> [THE DATA]
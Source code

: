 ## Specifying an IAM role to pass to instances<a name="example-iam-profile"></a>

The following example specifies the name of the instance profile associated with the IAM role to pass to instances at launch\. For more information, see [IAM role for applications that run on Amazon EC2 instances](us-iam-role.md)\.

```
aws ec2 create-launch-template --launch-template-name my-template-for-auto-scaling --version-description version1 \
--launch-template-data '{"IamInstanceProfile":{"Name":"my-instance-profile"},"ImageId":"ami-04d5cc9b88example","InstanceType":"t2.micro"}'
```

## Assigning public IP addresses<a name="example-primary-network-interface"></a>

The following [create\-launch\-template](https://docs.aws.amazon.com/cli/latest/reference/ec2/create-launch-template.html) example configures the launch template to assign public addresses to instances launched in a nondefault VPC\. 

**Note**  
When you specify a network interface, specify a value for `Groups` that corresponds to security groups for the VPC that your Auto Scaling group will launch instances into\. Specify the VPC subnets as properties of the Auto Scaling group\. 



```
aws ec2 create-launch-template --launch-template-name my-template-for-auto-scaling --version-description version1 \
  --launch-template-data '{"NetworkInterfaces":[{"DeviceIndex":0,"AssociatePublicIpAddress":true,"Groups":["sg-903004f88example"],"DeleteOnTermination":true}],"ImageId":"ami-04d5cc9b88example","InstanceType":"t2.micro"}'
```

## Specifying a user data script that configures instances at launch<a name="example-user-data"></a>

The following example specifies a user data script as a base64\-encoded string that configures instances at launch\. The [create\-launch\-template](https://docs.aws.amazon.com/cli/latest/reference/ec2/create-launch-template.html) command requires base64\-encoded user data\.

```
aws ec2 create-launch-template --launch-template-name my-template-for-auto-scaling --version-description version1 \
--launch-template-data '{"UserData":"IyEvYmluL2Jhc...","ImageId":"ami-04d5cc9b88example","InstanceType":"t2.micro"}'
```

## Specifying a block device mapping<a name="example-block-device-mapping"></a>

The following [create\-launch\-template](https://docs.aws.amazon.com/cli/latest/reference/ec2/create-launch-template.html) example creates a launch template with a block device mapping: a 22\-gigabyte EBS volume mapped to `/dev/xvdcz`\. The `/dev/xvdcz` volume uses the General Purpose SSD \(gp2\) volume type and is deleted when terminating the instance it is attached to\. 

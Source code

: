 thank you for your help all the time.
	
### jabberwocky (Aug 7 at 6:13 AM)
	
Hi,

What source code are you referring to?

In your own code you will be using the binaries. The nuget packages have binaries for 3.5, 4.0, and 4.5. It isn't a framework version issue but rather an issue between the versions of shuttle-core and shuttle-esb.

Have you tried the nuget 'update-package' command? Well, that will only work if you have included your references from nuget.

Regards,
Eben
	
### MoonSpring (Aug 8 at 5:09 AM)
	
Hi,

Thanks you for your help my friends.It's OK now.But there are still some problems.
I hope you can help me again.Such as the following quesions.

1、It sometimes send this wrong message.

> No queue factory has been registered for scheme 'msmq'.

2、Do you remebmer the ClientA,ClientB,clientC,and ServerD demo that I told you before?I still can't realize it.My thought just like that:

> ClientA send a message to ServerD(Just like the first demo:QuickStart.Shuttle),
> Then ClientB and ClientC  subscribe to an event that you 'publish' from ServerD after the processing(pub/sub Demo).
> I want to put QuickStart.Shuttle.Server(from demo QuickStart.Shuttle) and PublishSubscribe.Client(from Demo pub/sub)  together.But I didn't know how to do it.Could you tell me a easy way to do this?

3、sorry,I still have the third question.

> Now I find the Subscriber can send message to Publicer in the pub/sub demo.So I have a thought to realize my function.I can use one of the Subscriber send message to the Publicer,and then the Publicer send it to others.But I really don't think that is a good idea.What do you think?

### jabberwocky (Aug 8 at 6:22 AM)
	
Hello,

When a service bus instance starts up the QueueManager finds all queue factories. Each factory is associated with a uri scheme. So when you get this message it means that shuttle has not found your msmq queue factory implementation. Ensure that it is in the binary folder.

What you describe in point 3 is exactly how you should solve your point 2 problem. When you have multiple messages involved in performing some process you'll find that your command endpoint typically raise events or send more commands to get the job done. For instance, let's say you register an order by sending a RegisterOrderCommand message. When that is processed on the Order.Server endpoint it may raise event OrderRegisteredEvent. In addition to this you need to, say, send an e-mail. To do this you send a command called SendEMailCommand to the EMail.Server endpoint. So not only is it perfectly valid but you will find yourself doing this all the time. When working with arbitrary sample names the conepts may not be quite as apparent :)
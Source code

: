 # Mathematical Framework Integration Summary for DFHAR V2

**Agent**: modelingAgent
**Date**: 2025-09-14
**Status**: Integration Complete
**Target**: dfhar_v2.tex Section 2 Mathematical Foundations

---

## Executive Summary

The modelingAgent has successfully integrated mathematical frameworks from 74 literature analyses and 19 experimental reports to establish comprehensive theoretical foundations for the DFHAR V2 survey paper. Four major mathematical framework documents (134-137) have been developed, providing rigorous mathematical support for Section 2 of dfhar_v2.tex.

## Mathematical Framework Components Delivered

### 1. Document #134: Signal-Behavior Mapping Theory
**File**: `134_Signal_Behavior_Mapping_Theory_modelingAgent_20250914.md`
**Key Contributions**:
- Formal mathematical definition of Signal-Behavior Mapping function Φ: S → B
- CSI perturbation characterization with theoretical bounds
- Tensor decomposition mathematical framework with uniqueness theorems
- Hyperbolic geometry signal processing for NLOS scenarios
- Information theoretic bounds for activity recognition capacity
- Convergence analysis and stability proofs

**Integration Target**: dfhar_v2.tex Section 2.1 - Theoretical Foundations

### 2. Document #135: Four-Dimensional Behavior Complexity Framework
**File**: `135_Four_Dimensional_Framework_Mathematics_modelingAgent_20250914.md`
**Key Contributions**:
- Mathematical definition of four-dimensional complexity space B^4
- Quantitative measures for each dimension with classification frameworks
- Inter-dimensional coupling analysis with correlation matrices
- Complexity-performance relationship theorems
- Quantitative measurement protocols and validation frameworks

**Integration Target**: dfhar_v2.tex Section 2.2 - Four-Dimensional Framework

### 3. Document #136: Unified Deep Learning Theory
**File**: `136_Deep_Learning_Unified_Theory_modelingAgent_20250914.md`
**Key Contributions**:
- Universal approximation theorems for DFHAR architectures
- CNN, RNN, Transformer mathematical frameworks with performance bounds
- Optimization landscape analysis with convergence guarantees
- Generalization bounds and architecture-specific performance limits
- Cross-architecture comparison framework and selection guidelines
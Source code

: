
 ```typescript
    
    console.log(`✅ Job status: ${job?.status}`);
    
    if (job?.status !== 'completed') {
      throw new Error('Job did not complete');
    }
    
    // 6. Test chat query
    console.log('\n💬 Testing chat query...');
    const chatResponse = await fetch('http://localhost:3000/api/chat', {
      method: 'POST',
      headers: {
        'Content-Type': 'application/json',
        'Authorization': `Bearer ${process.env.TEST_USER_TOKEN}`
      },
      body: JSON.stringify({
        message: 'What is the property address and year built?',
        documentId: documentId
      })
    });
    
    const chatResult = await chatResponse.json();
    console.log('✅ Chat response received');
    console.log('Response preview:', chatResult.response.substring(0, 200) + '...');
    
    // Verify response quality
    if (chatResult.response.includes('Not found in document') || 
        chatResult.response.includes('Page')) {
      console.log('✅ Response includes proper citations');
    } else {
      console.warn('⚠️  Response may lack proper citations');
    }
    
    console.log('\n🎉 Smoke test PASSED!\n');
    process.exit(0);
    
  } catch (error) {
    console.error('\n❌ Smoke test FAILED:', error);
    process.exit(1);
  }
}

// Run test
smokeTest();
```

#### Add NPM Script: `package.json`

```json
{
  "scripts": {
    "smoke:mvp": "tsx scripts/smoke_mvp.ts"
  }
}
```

> [EXERCISE PROMPT]
Line by line, please copy the listing exactly.

> [ANSWER TO THIS TASK]
Source code

: ## Specifying an IAM role to pass to instances<a name="example-iam-profile"></a>

The following example specifies the name of the instance profile associated with the IAM role to pass to instances at launch\. For more information, see [IAM role for applications that run on Amazon EC2 instances](us-iam-role.md)\.

```
aws ec2 create-launch-template --launch-template-name my-template-for-auto-scaling --version-description version1 \
--launch-template-data '{"IamInstanceProfile":{"Name":"my-instance-profile"},"ImageId":"ami-04d5cc9b88example","InstanceType":"t2.micro"}'
```

## Assigning public IP addresses<a name="example-primary-network-interface"></a>

The following [create\-launch\-template](https://docs.aws.amazon.com/cli/latest/reference/ec2/create-launch-template.html) example configures the launch template to assign public addresses to instances launched in a nondefault VPC\. 

**Note**  
When you specify a network interface, specify a value for `Groups` that corresponds to security groups for the VPC that your Auto Scaling group will launch instances into\. Specify the VPC subnets as properties of the Auto Scaling group\. 



```
aws ec2 create-launch-template --launch-template-name my-template-for-auto-scaling --version-description version1 \
  --launch-template-data '{"NetworkInterfaces":[{"DeviceIndex":0,"AssociatePublicIpAddress":true,"Groups":["sg-903004f88example"],"DeleteOnTermination":true}],"ImageId":"ami-04d5cc9b88example","InstanceType":"t2.micro"}'
```

## Specifying a user data script that configures instances at launch<a name="example-user-data"></a>

The following example specifies a user data script as a base64\-encoded string that configures instances at launch\. The [create\-launch\-template](https://docs.aws.amazon.com/cli/latest/reference/ec2/create-launch-template.html) command requires base64\-encoded user data\.

```
aws ec2 create-launch-template --launch-template-name my-template-for-auto-scaling --version-description version1 \
--launch-template-data '{"UserData":"IyEvYmluL2Jhc...","ImageId":"ami-04d5cc9b88example","InstanceType":"t2.micro"}'
```

## Specifying a block device mapping<a name="example-block-device-mapping"></a>

The following [create\-launch\-template](https://docs.aws.amazon.com/cli/latest/reference/ec2/create-launch-template.html) example creates a launch template with a block device mapping: a 22\-gigabyte EBS volume mapped to `/dev/xvdcz`\. The `/dev/xvdcz` volume uses the General Purpose SSD \(gp2\) volume type and is deleted when terminating the instance it is attached to\. 

Source code

: thank you for your help all the time.
	
### jabberwocky (Aug 7 at 6:13 AM)
	
Hi,

What source code are you referring to?

In your own code you will be using the binaries. The nuget packages have binaries for 3.5, 4.0, and 4.5. It isn't a framework version issue but rather an issue between the versions of shuttle-core and shuttle-esb.

Have you tried the nuget 'update-package' command? Well, that will only work if you have included your references from nuget.

Regards,
Eben
	
### MoonSpring (Aug 8 at 5:09 AM)
	
Hi,

Thanks you for your help my friends.It's OK now.But there are still some problems.
I hope you can help me again.Such as the following quesions.

1、It sometimes send this wrong message.

> No queue factory has been registered for scheme 'msmq'.

2、Do you remebmer the ClientA,ClientB,clientC,and ServerD demo that I told you before?I still can't realize it.My thought just like that:

> ClientA send a message to ServerD(Just like the first demo:QuickStart.Shuttle),
> Then ClientB and ClientC  subscribe to an event that you 'publish' from ServerD after the processing(pub/sub Demo).
> I want to put QuickStart.Shuttle.Server(from demo QuickStart.Shuttle) and PublishSubscribe.Client(from Demo pub/sub)  together.But I didn't know how to do it.Could you tell me a easy way to do this?

3、sorry,I still have the third question.

> Now I find the Subscriber can send message to Publicer in the pub/sub demo.So I have a thought to realize my function.I can use one of the Subscriber send message to the Publicer,and then the Publicer send it to others.But I really don't think that is a good idea.What do you think?

### jabberwocky (Aug 8 at 6:22 AM)
	
Hello,

When a service bus instance starts up the QueueManager finds all queue factories. Each factory is associated with a uri scheme. So when you get this message it means that shuttle has not found your msmq queue factory implementation. Ensure that it is in the binary folder.

What you describe in point 3 is exactly how you should solve your point 2 problem. When you have multiple messages involved in performing some process you'll find that your command endpoint typically raise events or send more commands to get the job done. For instance, let's say you register an order by sending a RegisterOrderCommand message. When that is processed on the Order.Server endpoint it may raise event OrderRegisteredEvent. In addition to this you need to, say, send an e-mail. To do this you send a command called SendEMailCommand to the EMail.Server endpoint. So not only is it perfectly valid but you will find yourself doing this all the time. When working with arbitrary sample names the conepts may not be quite as apparent :)
Source code

: # Mathematical Framework Integration Summary for DFHAR V2

**Agent**: modelingAgent
**Date**: 2025-09-14
**Status**: Integration Complete
**Target**: dfhar_v2.tex Section 2 Mathematical Foundations

---

## Executive Summary

The modelingAgent has successfully integrated mathematical frameworks from 74 literature analyses and 19 experimental reports to establish comprehensive theoretical foundations for the DFHAR V2 survey paper. Four major mathematical framework documents (134-137) have been developed, providing rigorous mathematical support for Section 2 of dfhar_v2.tex.

## Mathematical Framework Components Delivered

### 1. Document #134: Signal-Behavior Mapping Theory
**File**: `134_Signal_Behavior_Mapping_Theory_modelingAgent_20250914.md`
**Key Contributions**:
- Formal mathematical definition of Signal-Behavior Mapping function Φ: S → B
- CSI perturbation characterization with theoretical bounds
- Tensor decomposition mathematical framework with uniqueness theorems
- Hyperbolic geometry signal processing for NLOS scenarios
- Information theoretic bounds for activity recognition capacity
- Convergence analysis and stability proofs

**Integration Target**: dfhar_v2.tex Section 2.1 - Theoretical Foundations

### 2. Document #135: Four-Dimensional Behavior Complexity Framework
**File**: `135_Four_Dimensional_Framework_Mathematics_modelingAgent_20250914.md`
**Key Contributions**:
- Mathematical definition of four-dimensional complexity space B^4
- Quantitative measures for each dimension with classification frameworks
- Inter-dimensional coupling analysis with correlation matrices
- Complexity-performance relationship theorems
- Quantitative measurement protocols and validation frameworks

**Integration Target**: dfhar_v2.tex Section 2.2 - Four-Dimensional Framework

### 3. Document #136: Unified Deep Learning Theory
**File**: `136_Deep_Learning_Unified_Theory_modelingAgent_20250914.md`
**Key Contributions**:
- Universal approximation theorems for DFHAR architectures
- CNN, RNN, Transformer mathematical frameworks with performance bounds
- Optimization landscape analysis with convergence guarantees
- Generalization bounds and architecture-specific performance limits
- Cross-architecture comparison framework and selection guidelines
Source code

:
 ```typescript
    
    console.log(`✅ Job status: ${job?.status}`);
    
    if (job?.status !== 'completed') {
      throw new Error('Job did not complete');
    }
    
    // 6. Test chat query
    console.log('\n💬 Testing chat query...');
    const chatResponse = await fetch('http://localhost:3000/api/chat', {
      method: 'POST',
      headers: {
        'Content-Type': 'application/json',
        'Authorization': `Bearer ${process.env.TEST_USER_TOKEN}`
      },
      body: JSON.stringify({
        message: 'What is the property address and year built?',
        documentId: documentId
      })
    });
    
    const chatResult = await chatResponse.json();
    console.log('✅ Chat response received');
    console.log('Response preview:', chatResult.response.substring(0, 200) + '...');
    
    // Verify response quality
    if (chatResult.response.includes('Not found in document') || 
        chatResult.response.includes('Page')) {
      console.log('✅ Response includes proper citations');
    } else {
      console.warn('⚠️  Response may lack proper citations');
    }
    
    console.log('\n🎉 Smoke test PASSED!\n');
    process.exit(0);
    
  } catch (error) {
    console.error('\n❌ Smoke test FAILED:', error);
    process.exit(1);
  }
}

// Run test
smokeTest();
```

#### Add NPM Script: `package.json`

```json
{
  "scripts": {
    "smoke:mvp": "tsx scripts/smoke_mvp.ts"
  }
}
```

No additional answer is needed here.